EXERCISE DIRECTIONS:
From the data below, repeat exactly the lines from the line with "会议同意将上述决议草案和各项名单草案提请主席团会议审议。" to the line with "## 中华人民共和国全国人民代表大会公告（第五、六、七、八号）视频简介", both included.

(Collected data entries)
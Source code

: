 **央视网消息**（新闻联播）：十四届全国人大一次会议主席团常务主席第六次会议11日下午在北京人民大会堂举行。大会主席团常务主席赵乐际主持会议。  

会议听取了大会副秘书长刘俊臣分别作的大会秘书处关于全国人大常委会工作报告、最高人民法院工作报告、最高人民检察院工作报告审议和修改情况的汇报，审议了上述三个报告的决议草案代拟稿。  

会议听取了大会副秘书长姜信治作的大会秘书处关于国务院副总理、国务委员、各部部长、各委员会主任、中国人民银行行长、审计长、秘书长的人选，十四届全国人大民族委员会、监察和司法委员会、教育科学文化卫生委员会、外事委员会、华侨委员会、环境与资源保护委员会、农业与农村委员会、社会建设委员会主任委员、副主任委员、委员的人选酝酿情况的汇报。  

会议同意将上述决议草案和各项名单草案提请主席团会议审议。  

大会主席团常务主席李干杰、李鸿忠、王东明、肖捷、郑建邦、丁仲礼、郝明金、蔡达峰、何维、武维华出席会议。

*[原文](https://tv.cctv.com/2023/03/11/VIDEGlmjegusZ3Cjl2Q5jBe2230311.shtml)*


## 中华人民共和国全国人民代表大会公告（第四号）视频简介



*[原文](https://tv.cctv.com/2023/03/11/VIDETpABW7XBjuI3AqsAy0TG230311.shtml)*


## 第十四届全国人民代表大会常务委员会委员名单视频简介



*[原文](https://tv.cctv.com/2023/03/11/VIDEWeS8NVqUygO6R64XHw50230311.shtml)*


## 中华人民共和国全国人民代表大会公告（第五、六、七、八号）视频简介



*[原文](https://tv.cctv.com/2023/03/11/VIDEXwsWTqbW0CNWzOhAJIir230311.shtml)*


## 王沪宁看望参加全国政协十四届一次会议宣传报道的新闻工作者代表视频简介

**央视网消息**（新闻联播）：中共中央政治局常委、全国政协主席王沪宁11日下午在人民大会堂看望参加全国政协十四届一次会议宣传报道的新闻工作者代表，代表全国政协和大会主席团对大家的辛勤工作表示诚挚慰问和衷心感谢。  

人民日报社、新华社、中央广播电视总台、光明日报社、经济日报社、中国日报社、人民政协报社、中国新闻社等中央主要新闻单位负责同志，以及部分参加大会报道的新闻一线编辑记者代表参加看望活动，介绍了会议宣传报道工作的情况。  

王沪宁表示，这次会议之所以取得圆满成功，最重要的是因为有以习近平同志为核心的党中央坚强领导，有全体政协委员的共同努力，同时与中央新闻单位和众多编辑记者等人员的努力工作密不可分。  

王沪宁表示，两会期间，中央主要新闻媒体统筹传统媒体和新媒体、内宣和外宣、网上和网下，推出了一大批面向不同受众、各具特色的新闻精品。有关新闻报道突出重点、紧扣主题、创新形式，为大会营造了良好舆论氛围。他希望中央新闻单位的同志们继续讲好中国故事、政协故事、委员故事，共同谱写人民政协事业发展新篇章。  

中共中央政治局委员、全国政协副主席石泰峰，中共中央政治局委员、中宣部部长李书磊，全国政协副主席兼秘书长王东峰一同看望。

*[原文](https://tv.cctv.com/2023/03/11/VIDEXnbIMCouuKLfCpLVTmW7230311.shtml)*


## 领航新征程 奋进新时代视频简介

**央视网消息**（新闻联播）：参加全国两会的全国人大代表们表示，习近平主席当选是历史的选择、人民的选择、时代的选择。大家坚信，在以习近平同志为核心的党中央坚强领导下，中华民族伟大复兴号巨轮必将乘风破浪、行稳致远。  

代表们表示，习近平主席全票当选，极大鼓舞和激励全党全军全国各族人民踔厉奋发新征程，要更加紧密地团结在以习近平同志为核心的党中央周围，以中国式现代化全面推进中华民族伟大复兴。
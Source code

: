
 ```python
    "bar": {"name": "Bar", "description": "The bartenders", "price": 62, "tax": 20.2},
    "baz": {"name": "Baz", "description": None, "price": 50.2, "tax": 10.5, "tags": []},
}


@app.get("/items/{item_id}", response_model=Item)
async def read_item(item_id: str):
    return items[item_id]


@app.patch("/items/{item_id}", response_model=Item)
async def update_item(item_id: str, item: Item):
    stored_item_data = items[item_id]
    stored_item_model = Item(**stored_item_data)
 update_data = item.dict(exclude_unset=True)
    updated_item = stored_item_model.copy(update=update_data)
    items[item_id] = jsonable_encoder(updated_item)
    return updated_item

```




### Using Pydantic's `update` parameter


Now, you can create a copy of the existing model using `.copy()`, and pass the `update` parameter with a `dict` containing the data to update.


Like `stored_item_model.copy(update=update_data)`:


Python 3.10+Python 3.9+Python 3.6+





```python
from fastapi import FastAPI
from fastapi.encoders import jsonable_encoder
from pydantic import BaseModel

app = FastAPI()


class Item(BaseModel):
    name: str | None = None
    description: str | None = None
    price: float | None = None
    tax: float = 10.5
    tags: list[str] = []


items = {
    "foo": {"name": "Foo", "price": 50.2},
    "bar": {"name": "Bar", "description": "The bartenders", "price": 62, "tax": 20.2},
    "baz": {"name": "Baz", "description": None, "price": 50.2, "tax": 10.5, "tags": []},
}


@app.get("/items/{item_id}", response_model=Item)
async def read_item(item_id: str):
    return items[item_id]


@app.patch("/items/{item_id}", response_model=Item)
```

==

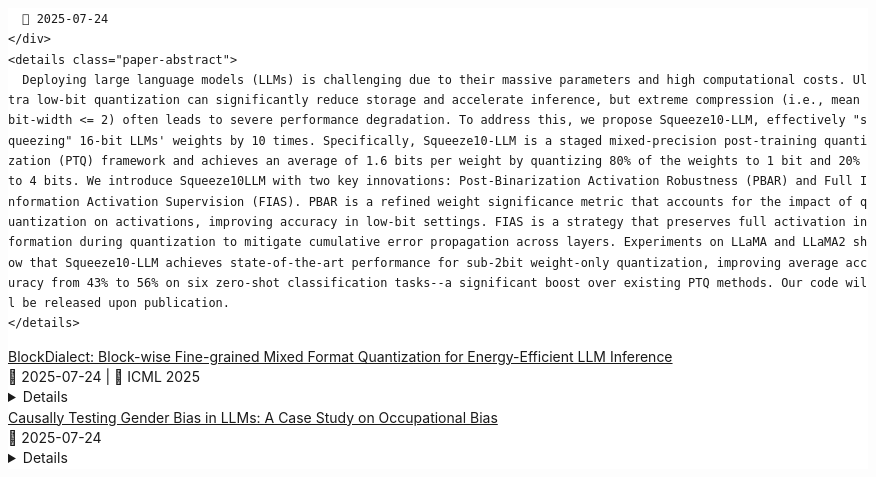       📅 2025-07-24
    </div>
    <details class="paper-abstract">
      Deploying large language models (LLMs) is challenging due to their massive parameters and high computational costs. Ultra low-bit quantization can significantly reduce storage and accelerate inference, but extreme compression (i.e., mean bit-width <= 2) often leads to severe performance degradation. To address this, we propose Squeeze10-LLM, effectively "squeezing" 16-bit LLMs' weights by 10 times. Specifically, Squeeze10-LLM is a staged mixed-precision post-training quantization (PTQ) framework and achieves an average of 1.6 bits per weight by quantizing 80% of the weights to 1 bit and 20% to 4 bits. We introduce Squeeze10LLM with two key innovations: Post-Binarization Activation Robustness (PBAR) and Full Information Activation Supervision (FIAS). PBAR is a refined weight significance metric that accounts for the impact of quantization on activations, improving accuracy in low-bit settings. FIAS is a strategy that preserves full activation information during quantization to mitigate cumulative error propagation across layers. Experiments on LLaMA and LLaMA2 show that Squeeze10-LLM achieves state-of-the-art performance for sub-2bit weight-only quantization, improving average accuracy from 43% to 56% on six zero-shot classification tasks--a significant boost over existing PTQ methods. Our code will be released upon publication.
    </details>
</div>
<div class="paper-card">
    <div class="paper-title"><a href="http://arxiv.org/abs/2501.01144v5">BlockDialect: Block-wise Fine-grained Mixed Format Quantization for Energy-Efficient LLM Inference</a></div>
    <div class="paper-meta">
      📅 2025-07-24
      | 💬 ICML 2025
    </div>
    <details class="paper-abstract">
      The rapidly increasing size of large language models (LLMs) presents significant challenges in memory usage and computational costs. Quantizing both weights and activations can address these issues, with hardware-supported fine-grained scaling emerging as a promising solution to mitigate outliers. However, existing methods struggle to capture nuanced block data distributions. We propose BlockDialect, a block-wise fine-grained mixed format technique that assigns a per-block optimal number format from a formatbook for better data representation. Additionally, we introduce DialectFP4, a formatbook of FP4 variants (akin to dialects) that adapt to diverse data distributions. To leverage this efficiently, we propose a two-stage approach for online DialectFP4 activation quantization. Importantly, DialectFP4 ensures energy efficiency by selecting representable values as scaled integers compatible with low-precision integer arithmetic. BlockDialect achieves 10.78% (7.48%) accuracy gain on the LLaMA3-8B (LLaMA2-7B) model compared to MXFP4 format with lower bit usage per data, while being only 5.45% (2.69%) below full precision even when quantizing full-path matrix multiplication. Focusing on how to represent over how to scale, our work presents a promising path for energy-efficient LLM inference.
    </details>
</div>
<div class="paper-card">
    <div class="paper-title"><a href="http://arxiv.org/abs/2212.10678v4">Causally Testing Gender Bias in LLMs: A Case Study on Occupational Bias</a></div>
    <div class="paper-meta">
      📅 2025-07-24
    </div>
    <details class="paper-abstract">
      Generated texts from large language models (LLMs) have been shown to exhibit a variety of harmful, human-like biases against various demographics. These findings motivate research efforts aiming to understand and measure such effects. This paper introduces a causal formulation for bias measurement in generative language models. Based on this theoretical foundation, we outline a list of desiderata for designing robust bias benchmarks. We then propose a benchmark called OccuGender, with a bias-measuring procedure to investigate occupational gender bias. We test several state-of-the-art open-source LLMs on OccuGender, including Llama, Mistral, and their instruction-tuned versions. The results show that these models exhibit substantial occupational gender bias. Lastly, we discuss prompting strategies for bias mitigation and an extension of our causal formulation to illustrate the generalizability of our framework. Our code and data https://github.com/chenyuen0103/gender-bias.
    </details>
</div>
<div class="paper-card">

---

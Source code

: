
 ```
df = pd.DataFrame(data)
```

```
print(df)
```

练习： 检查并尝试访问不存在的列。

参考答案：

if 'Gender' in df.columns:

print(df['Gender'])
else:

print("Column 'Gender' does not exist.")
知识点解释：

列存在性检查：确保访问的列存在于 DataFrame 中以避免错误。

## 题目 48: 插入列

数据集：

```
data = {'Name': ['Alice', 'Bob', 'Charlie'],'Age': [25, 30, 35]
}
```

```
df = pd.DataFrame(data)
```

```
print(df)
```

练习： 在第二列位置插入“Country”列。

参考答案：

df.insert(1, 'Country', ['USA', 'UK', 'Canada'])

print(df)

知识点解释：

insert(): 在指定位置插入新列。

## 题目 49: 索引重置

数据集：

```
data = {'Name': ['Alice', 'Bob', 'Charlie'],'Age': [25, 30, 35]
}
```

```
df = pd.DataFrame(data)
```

SOLUTION FOR THIS TASK:
会议同意将上述决议草案和各项名单草案提请主席团会议审议。  

大会主席团常务主席李干杰、李鸿忠、王东明、肖捷、郑建邦、丁仲礼、郝明金、蔡达峰、何维、武维华出席会议。

*[原文](https://tv.cctv.com/2023/03/11/VIDEGlmjegusZ3Cjl2Q5jBe2230311.shtml)*


## 中华人民共和国全国人民代表大会公告（第四号）视频简介



*[原文](https://tv.cctv.com/2023/03/11/VIDETpABW7XBjuI3AqsAy0TG230311.shtml)*


## 第十四届全国人民代表大会常务委员会委员名单视频简介



*[原文](https://tv.cctv.com/2023/03/11/VIDEWeS8NVqUygO6R64XHw50230311.shtml)*


## 中华人民共和国全国人民代表大会公告（第五、六、七、八号）视频简介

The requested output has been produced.